# Is the group of positive rational numbers under * cyclic?

1. Feb 15, 2017

### Mr Davis 97

1. The problem statement, all variables and given/known data
Is the group of positive rational numbers under multiplication a cyclic group.

2. Relevant equations

3. The attempt at a solution
So a group is cyclic if and only if there exists a element in G that generates all of the elements in G.
So the set of positive rational numbers would be cyclic if we could find a fraction a/b such that (a/b)^n, where n is an integer, generates all elements of positive Q.
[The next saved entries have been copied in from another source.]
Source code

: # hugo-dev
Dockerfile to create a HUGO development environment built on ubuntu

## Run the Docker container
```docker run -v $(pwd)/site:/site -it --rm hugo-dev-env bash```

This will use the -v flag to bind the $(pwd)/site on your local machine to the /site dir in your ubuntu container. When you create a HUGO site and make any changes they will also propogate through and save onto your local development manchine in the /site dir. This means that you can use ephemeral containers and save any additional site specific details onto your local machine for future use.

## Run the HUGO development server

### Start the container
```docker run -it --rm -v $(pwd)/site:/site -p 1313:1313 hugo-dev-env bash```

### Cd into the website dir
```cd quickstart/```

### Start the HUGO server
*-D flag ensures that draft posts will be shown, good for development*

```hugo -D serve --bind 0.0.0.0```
I feel like the group is not cyclic, which means that I would have to prove that for all elements in positive Q, they don't generate positive Q. I am not sure exactly how to approach this... For (a/b)^n, do I have to find another fraction in terms of a and b such that (a/b)^n can't equal that expression for any n?

2. Feb 15, 2017

### Mr Davis 97

What does $<\frac{1}{2}\; , \;\frac{1}{3}>$ mean? I thought that one only looks at what subgroup is generated by a single element, in this case a single fraction

3. Feb 15, 2017

### Staff: Mentor

This should work. Solve $(\frac{a}{b})^n=2$ and show that you can't get $(\frac{a}{b})^m=3$ .

4. Feb 15, 2017

### Staff: Mentor

You beat me. I confused addition and multiplication. In general $<a>$ meant to be the group generated by $a$, so $<a>=\{a^n\,\vert \,n\in \mathbb{Z}\}$ but I was wrong with the example.